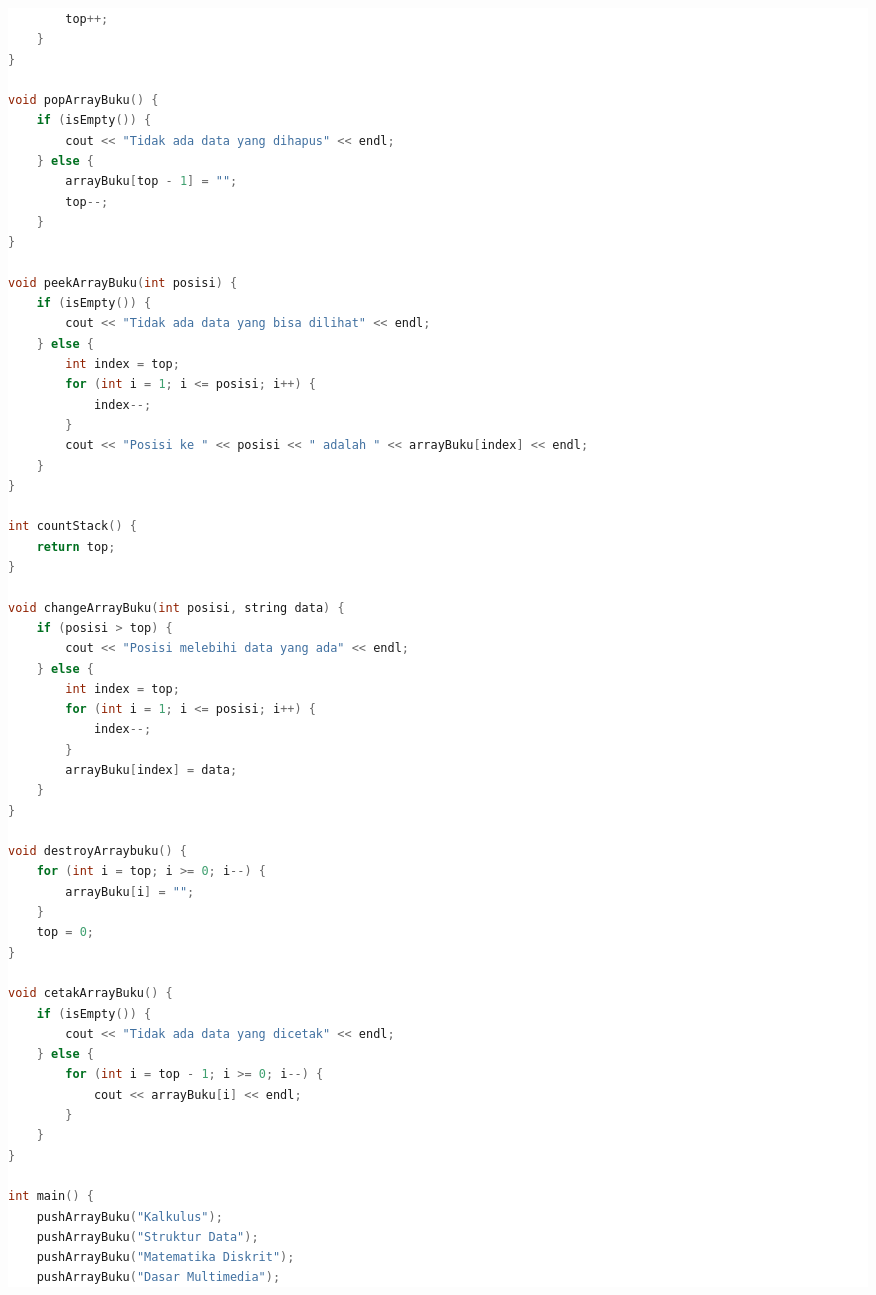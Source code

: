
 ```C++
        top++;
    }
}

void popArrayBuku() {
    if (isEmpty()) {
        cout << "Tidak ada data yang dihapus" << endl;
    } else {
        arrayBuku[top - 1] = "";
        top--;
    }
}

void peekArrayBuku(int posisi) {
    if (isEmpty()) {
        cout << "Tidak ada data yang bisa dilihat" << endl;
    } else {
        int index = top;
        for (int i = 1; i <= posisi; i++) {
            index--;
        }
        cout << "Posisi ke " << posisi << " adalah " << arrayBuku[index] << endl;
    }
}

int countStack() {
    return top;
}

void changeArrayBuku(int posisi, string data) {
    if (posisi > top) {
        cout << "Posisi melebihi data yang ada" << endl;
    } else {
        int index = top;
        for (int i = 1; i <= posisi; i++) {
            index--;
        }
        arrayBuku[index] = data;
    }
}

void destroyArraybuku() {
    for (int i = top; i >= 0; i--) {
        arrayBuku[i] = "";
    }
    top = 0;
}

void cetakArrayBuku() {
    if (isEmpty()) {
        cout << "Tidak ada data yang dicetak" << endl;
    } else {
        for (int i = top - 1; i >= 0; i--) {
            cout << arrayBuku[i] << endl;
        }
    }
}

int main() {
    pushArrayBuku("Kalkulus");
    pushArrayBuku("Struktur Data");
    pushArrayBuku("Matematika Diskrit");
    pushArrayBuku("Dasar Multimedia");
```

** Task goal **
Return all the records exactly, excluding images.

** Exercise result **
Source code

:
 ```C++
        top++;
    }
}

void popArrayBuku() {
    if (isEmpty()) {
        cout << "Tidak ada data yang dihapus" << endl;
    } else {
        arrayBuku[top - 1] = "";
        top--;
    }
}

void peekArrayBuku(int posisi) {
    if (isEmpty()) {
        cout << "Tidak ada data yang bisa dilihat" << endl;
    } else {
        int index = top;
        for (int i = 1; i <= posisi; i++) {
            index--;
        }
        cout << "Posisi ke " << posisi << " adalah " << arrayBuku[index] << endl;
    }
}

int countStack() {
    return top;
}

void changeArrayBuku(int posisi, string data) {
    if (posisi > top) {
        cout << "Posisi melebihi data yang ada" << endl;
    } else {
        int index = top;
        for (int i = 1; i <= posisi; i++) {
            index--;
        }
        arrayBuku[index] = data;
    }
}

void destroyArraybuku() {
    for (int i = top; i >= 0; i--) {
        arrayBuku[i] = "";
    }
    top = 0;
}

void cetakArrayBuku() {
    if (isEmpty()) {
        cout << "Tidak ada data yang dicetak" << endl;
    } else {
        for (int i = top - 1; i >= 0; i--) {
            cout << arrayBuku[i] << endl;
        }
    }
}

int main() {
    pushArrayBuku("Kalkulus");
    pushArrayBuku("Struktur Data");
    pushArrayBuku("Matematika Diskrit");
    pushArrayBuku("Dasar Multimedia");
```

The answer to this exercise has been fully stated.